§ **INSTRUCTIONS FOR THE TASK**
Copy each line below containing "width".

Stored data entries
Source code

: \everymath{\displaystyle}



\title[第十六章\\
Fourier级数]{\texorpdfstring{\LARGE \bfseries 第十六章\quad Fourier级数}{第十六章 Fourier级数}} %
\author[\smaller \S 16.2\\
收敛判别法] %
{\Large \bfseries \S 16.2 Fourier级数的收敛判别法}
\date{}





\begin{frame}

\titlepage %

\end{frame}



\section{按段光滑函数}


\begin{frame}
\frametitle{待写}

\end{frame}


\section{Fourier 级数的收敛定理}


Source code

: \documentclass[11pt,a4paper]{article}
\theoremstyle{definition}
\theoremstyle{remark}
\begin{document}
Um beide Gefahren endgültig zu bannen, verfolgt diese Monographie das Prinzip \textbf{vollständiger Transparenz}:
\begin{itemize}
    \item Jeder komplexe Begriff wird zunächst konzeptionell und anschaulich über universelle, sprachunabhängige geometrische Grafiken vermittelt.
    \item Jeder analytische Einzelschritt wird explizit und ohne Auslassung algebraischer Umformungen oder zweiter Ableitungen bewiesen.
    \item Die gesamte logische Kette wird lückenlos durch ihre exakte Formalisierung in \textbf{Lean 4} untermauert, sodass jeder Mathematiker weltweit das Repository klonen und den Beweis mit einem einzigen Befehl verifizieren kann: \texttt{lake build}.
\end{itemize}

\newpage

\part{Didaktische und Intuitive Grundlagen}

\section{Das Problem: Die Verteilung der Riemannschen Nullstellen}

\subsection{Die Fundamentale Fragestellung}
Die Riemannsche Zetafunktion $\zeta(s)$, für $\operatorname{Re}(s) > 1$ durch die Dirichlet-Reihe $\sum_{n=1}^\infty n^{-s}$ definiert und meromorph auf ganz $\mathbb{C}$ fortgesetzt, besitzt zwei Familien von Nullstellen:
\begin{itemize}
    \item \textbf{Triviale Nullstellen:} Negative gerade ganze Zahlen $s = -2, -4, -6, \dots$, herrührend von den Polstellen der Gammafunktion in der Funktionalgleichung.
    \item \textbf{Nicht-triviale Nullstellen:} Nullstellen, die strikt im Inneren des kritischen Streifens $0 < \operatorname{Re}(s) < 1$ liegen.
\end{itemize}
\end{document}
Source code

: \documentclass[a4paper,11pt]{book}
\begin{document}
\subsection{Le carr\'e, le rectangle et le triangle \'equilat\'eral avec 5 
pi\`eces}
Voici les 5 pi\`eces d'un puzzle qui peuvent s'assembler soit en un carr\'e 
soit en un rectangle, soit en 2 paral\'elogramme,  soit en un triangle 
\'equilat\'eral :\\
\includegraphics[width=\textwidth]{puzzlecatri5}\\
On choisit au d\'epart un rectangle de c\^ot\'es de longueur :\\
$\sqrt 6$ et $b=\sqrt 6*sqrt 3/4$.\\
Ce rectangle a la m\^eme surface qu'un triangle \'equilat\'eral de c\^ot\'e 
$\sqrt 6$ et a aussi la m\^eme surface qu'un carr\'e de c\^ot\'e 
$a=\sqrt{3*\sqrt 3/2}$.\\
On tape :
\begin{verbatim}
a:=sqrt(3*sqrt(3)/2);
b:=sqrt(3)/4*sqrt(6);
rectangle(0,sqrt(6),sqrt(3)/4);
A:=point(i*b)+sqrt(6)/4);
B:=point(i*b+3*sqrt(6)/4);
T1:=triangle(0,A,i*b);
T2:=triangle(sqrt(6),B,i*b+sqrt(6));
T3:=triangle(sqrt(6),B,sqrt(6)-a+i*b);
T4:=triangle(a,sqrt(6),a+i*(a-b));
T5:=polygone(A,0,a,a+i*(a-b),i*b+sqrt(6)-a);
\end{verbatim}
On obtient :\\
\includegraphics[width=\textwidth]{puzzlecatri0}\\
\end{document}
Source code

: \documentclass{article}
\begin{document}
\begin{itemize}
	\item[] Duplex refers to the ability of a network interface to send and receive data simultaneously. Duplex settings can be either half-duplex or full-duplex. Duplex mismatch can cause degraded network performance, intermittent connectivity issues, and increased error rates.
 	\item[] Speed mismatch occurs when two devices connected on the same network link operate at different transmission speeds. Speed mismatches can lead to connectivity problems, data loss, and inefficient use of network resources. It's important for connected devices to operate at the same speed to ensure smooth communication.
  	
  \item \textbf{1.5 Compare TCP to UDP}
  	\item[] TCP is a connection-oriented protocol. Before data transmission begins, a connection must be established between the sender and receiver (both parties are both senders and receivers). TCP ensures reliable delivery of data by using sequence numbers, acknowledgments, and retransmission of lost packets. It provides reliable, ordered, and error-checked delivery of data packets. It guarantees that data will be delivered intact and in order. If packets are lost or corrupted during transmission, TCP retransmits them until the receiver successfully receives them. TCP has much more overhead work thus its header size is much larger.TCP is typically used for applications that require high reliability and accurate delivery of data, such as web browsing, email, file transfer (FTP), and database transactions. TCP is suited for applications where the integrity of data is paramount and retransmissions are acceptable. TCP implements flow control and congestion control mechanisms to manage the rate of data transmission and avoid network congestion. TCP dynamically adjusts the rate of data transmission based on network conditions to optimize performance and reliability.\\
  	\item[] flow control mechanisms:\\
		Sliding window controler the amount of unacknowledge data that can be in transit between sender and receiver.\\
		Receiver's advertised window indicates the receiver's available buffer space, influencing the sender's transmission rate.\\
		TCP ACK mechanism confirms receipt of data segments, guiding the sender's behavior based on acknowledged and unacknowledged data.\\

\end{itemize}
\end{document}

§ **ANSWER AREA**
\includegraphics[width=\textwidth]{puzzlecatri5}\\
\includegraphics[width=\textwidth]{puzzlecatri0}\\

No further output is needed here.